The deal, she said, while not ideal, does cover most of the important issues in the miners’ national platform. Specifically, measures have been agreed on to address the exclusion of informal and traditional miners in the national mining code.

“The government has said they will work with us to develop, in an urgent manner, a reform of the national mining statute that will take into account the lives and traditions of the millions of Colombians involved in informal mining,” said Ramirez.

It is still unclear how the government will go about distinguishing Colombia’s independent mining sector from the illegal mining operations carried out by guerrilla and neo-paramilitary groups, which Santos has said his government still plans to deal with “forcefully”, but according to Ramirez, the formalization of Colombia’s unlicensed farmers is still an “important step for human rights”.

MORE: Who in Colombia is striking against the government and why?

Other central points in the agreement include the application of environmental guides and protections to Colombia’s small-scale mining, something Ramirez said both parties were strongly in favor of. It also includes the distinction of certain ancestral mining grounds, like Bajo Cauca in Antioquia, as established zones for traditional mining, free from large-scale concessions to multinationals.

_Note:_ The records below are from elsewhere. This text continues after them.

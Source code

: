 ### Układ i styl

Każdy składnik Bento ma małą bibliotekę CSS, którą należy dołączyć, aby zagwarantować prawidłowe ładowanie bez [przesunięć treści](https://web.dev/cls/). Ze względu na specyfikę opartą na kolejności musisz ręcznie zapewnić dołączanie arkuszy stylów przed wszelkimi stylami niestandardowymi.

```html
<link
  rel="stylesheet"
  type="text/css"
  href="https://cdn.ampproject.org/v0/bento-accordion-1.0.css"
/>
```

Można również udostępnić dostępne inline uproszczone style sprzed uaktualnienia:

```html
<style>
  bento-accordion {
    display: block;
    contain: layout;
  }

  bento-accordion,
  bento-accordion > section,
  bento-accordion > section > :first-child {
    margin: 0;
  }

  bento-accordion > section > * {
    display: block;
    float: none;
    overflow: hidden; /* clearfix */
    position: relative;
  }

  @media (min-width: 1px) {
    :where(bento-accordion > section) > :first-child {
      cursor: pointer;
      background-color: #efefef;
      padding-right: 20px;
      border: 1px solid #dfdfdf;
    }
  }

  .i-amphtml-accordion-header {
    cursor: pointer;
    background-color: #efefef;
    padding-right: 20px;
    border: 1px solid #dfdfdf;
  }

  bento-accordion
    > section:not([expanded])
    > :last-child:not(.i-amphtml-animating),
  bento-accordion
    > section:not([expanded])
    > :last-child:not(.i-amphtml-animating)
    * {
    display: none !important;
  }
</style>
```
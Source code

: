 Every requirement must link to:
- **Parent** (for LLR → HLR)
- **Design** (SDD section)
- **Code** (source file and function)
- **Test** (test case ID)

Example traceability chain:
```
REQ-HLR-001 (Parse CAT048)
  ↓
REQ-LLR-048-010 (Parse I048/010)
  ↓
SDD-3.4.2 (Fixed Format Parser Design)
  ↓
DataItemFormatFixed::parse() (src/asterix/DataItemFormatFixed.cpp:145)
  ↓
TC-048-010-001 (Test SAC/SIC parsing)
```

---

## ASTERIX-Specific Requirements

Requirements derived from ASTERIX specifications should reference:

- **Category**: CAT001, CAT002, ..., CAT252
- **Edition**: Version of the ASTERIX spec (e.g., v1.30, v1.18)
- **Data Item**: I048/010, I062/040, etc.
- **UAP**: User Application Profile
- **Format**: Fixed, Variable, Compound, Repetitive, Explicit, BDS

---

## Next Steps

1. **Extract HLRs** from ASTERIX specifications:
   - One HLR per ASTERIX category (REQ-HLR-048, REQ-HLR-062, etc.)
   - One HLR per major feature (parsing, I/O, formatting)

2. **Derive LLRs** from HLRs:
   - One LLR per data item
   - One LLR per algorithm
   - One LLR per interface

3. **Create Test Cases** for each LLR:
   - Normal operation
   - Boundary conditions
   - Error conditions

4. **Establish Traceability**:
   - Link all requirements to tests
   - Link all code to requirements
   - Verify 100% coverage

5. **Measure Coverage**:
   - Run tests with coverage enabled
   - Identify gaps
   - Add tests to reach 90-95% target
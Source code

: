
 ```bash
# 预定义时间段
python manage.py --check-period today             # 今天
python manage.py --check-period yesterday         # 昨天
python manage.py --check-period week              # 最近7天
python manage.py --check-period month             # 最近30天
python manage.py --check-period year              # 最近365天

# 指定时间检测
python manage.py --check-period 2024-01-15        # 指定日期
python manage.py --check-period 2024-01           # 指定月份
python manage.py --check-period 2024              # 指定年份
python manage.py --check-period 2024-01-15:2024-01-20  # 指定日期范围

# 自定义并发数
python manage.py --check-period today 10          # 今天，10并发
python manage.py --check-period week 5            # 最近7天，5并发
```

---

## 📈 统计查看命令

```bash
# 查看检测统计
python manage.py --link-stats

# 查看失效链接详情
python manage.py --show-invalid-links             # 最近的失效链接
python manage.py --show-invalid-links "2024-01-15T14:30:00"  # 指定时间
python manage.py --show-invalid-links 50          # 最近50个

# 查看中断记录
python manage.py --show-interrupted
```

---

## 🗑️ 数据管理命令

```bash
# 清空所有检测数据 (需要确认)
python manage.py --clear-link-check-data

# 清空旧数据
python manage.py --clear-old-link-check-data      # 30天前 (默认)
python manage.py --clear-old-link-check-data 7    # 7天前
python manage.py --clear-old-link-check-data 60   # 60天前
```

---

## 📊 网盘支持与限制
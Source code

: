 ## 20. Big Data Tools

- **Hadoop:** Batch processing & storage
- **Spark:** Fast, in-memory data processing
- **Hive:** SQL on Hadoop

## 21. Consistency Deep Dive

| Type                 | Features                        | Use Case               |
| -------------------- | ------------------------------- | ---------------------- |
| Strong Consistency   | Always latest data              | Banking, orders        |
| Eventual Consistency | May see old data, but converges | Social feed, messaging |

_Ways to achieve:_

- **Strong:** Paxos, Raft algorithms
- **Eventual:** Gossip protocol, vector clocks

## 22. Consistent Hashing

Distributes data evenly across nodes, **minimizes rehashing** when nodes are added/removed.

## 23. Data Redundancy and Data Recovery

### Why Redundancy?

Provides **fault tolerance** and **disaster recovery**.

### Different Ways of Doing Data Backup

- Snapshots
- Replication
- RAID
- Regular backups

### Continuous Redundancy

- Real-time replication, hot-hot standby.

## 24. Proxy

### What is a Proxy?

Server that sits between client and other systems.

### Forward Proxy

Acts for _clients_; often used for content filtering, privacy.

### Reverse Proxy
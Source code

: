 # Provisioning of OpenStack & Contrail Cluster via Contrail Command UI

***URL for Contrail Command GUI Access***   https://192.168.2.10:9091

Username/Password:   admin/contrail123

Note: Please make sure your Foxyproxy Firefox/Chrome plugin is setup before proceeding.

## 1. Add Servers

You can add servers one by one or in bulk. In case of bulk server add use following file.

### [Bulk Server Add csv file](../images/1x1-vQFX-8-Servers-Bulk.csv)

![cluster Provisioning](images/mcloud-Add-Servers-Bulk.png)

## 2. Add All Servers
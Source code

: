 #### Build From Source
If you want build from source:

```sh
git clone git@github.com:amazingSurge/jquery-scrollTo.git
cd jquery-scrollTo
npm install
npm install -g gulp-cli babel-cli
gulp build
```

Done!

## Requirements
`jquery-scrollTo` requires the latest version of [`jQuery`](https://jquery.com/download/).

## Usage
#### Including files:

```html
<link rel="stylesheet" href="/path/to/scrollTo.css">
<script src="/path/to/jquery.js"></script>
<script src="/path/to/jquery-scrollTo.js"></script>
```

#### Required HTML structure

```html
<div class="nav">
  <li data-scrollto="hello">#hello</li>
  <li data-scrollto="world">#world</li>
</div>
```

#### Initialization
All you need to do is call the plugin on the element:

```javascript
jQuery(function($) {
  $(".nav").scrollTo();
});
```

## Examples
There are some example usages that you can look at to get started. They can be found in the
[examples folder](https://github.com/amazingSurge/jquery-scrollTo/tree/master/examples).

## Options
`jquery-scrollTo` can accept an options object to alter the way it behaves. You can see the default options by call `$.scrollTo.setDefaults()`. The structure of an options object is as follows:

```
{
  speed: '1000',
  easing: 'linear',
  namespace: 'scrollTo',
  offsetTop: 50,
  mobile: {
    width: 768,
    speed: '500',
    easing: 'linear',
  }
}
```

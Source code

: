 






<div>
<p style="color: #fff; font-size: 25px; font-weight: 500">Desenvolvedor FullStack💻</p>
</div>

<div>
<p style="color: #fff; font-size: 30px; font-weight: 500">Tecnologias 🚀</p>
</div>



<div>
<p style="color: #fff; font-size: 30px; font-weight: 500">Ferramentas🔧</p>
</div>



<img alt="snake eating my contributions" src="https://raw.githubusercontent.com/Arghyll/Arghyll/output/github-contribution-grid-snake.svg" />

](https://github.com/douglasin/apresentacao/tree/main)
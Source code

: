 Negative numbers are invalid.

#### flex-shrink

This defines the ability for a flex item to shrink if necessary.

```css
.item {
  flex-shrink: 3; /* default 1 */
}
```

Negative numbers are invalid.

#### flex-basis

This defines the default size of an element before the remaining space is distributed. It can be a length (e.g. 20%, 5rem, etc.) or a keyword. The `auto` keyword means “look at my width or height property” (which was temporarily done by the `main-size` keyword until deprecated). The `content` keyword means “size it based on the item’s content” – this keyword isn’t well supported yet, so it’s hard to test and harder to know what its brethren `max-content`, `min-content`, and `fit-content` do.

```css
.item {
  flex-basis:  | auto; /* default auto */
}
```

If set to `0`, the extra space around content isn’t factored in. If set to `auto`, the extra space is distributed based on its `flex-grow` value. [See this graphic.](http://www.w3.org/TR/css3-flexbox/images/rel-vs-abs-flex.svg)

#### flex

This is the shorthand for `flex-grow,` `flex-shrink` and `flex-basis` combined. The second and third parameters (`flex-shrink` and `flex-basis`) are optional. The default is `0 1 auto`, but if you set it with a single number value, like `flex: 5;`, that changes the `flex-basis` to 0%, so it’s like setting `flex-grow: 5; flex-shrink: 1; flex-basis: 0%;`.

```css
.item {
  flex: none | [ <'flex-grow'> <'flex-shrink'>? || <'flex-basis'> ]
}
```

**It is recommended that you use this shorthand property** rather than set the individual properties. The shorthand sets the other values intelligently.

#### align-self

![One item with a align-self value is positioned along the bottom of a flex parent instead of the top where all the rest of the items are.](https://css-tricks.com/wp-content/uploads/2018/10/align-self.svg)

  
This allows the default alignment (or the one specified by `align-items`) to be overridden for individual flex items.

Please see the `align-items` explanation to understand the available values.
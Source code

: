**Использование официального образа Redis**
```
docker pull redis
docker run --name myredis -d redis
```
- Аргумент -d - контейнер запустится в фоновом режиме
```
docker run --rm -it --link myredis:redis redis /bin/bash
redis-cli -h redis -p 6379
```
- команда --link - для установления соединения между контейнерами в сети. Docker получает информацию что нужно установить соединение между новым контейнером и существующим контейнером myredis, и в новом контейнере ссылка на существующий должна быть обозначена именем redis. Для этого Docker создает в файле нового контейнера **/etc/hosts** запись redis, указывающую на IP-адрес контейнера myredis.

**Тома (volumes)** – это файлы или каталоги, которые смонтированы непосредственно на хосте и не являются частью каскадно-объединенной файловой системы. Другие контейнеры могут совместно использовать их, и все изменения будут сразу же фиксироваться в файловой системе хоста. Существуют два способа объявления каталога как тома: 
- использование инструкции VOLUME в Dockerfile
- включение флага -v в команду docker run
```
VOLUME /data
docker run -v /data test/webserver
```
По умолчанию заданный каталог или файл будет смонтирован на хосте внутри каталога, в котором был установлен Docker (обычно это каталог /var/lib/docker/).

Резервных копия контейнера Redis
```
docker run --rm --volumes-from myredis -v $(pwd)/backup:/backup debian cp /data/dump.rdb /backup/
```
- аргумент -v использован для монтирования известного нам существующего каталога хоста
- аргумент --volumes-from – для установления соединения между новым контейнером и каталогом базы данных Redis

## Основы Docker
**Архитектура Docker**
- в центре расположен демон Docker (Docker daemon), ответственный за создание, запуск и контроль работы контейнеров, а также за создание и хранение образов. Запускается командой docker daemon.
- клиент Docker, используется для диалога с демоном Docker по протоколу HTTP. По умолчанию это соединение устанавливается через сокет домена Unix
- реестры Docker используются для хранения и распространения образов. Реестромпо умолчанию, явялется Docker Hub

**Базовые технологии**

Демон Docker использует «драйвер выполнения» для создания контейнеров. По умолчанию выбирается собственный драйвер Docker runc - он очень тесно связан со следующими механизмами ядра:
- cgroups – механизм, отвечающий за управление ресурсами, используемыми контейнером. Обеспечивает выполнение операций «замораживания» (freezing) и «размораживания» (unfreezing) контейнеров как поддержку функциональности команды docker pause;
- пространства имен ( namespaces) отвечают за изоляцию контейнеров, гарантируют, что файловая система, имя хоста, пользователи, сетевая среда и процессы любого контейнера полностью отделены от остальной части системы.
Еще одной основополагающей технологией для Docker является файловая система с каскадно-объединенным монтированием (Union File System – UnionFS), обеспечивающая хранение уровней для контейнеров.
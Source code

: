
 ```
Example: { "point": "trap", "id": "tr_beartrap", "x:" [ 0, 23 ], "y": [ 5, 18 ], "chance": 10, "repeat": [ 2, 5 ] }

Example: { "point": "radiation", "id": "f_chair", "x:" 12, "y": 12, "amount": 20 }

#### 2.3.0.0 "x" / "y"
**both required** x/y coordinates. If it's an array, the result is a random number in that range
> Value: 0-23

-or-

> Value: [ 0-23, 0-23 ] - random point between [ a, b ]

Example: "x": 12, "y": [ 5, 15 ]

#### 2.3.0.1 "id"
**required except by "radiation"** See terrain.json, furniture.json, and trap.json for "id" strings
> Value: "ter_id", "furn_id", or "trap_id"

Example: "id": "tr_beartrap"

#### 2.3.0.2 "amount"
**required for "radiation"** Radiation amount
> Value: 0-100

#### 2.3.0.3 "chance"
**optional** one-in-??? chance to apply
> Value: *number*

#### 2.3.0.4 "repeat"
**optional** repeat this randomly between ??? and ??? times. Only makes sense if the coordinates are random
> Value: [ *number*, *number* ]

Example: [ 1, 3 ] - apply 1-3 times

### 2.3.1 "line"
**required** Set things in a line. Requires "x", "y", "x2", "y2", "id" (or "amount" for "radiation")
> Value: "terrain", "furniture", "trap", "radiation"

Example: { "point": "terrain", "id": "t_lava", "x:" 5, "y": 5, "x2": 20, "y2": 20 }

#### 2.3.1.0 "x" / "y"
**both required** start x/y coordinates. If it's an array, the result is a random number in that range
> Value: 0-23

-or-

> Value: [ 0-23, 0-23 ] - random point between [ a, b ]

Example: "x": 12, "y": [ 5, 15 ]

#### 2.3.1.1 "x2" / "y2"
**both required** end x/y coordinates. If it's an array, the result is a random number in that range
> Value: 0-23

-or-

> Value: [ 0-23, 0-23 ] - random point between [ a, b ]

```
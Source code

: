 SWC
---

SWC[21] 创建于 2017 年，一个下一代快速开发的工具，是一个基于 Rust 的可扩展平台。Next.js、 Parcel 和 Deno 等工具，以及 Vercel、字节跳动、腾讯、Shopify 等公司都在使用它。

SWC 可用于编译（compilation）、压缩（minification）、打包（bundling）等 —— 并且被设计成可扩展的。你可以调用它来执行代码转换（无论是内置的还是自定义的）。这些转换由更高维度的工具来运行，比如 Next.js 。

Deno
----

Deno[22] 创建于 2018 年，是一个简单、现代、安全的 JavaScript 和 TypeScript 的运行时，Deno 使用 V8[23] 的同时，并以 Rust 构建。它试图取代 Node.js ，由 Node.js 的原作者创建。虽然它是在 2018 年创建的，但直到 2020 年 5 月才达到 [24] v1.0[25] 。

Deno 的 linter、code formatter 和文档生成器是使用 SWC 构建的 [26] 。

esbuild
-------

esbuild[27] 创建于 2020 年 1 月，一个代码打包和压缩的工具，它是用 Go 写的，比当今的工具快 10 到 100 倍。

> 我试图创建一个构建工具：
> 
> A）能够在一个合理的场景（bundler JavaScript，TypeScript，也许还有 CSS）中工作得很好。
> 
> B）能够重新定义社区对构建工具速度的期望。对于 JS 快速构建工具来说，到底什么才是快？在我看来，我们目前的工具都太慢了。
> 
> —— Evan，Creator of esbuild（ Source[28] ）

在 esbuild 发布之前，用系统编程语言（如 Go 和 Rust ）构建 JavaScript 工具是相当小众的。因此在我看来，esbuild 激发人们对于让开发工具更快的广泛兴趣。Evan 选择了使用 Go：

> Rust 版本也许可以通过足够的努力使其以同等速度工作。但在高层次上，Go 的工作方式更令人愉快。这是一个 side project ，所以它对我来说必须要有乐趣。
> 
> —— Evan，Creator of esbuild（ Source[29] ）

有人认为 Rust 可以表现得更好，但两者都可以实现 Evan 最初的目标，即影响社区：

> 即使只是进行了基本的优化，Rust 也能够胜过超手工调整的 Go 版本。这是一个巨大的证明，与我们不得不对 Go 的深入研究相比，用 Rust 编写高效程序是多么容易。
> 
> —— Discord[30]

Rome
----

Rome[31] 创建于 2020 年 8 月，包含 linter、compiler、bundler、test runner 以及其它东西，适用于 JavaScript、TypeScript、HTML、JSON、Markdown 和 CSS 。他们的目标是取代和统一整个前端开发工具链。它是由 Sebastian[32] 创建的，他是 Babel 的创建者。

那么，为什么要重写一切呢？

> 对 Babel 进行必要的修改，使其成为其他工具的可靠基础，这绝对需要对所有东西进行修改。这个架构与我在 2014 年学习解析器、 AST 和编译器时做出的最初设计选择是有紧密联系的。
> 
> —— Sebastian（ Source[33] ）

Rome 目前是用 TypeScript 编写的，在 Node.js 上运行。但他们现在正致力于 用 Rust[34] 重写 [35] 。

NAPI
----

According to Ramirez, the debate over Decree 2235 was one of the sticking points in the negotiations. Currently, the decree tasks military and public forces with destroying any equipment used in illegal mining. With no legal protections, though, Colombia’s small and medium-scale miners say they are the ones most directly affected by the policy, while illegal mines like the ones operated by the ELN in the Bolivar department remain largely unimpeded by the government’s aggressive tactics.

Ramirez said the deal between the government and the miners will not revoke the decree, as the miners had hoped it would. Instead, representatives from the informal mining sector will work with congressional leaders to draft regulations modifying how the decree is implemented.

Whereas miners have been complaining for months of unwarranted, indiscriminate attacks on their personal property, including the use of aerial bombers to destroy mining equipment, the new regulations would require government forces to first prove in a court hearing that the machinery in question is being used illegally. The new licensing process, said Ramirez, will ensure that artisanal miners can prove their legal status, and thereby protect their property.

The exact details of the deal are set to be released by CONALMINERCOL leaders Tuesday afternoon, but Ramirez said it will only prove effective in dealing with the ongoing struggles of Colombia’s independent mining sector if the government follows through on its promises.

“We are here in part because the government refused to honor its word,” said Ramirez. “If you study each of the protest movements, that is the common theme. Everyone had deals with the government, and the government refused to fulfill its promises. We have provided oversight measures to ensure the government’s compliance with our [most recent] deal, but we have no way of knowing if they will work or not.”

“Now it is up to President Santos to decide if he is serious about solving Colombia’s problems,” Ramirez concluded.